Rule of Lawfare: Jury Instructions from NY Judge to Manhattan Jurors in Trump ‘Hush Money’ Case Contained Made-up and Selectively Chosen Language

A New York jury found former President Donald Trump guilty on all 34 criminal counts related to falsifying business records last week, prompting outcry that New York Judge Juan Merchan, who was handpicked to handle the case and who donated to Joe Biden, committed misconduct during the trial, including how he handled the jury instructions. A CNN senior legal analyst reported that the case was full of so many legal stretches that employees of Manhattan District Attorney Alvin Bragg’s office referred to it as the “zombie case.”

Daniel Street, an attorney in Louisiana who writes about lawfare, told The Tennessee Star the jury instructions were “terrible.”

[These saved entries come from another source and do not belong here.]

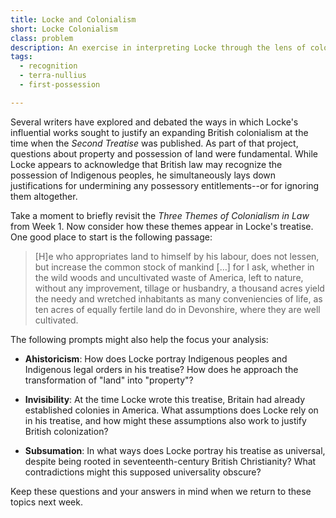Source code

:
 ```yaml
---
title: Locke and Colonialism
short: Locke Colonialism
class: problem
description: An exercise in interpreting Locke through the lens of colonialism in law
tags:
  - recognition
  - terra-nullius
  - first-possession

---
```


Several writers have explored and debated the ways in which Locke's influential works sought to justify an expanding British colonialism at the time when the *Second Treatise* was published. As part of that project, questions about property and possession of land were fundamental. While Locke appears to acknowledge that British law may recognize the possession of Indigenous peoples, he simultaneously lays down justifications for undermining any possessory entitlements--or for ignoring them altogether. 

Take a moment to briefly revisit the *Three Themes of Colonialism in Law* from Week 1. Now consider how these themes appear in Locke's treatise. One good place to start is the following passage:

> [H]e who appropriates land to himself by his labour, does not lessen, but increase the common stock of mankind […] for I ask, whether in the wild woods and uncultivated waste of America, left to nature, without any improvement, tillage or husbandry, a thousand acres yield the needy and wretched inhabitants as many conveniencies of life, as ten acres of equally fertile land do in Devonshire, where they are well cultivated.

The following prompts might also help the focus your analysis:

- **Ahistoricism**: How does Locke portray Indigenous peoples and Indigenous legal orders in his treatise? How does he approach the transformation of "land" into "property"?

- **Invisibility**: At the time Locke wrote this treatise, Britain had already established colonies in America. What assumptions does Locke rely on in his treatise, and how might these assumptions also work to justify British colonization?

- **Subsumation**: In what ways does Locke portray his treatise as universal, despite being rooted in seventeenth-century British Christianity? What contradictions might this supposed universality obscure? 

Keep these questions and your answers in mind when we return to these topics next week.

“The judge literally MADE UP the ‘intent to defraud’ instruction,” he said. “That is not what the New York case law says. And the verdict form was trash too. No finding required for ANY of the underlying ‘crimes.’ None. Not one finding on the State law ‘unlawfully influencing the election’ . . .  and NOT ONE finding on any of the three underlying ‘crimes’ the influencing the election charge was predicated on. Just unreal.”

Judges normally choose sections from standardized jury instructions, taking into account input from the attorneys on opposing sides. They can pick and choose which parts of the templates they use, and add specialized instructions of their own. Merchan used many sections from New York’s template for jury instructions that appeared to favor the prosecution, and added new sections of his own.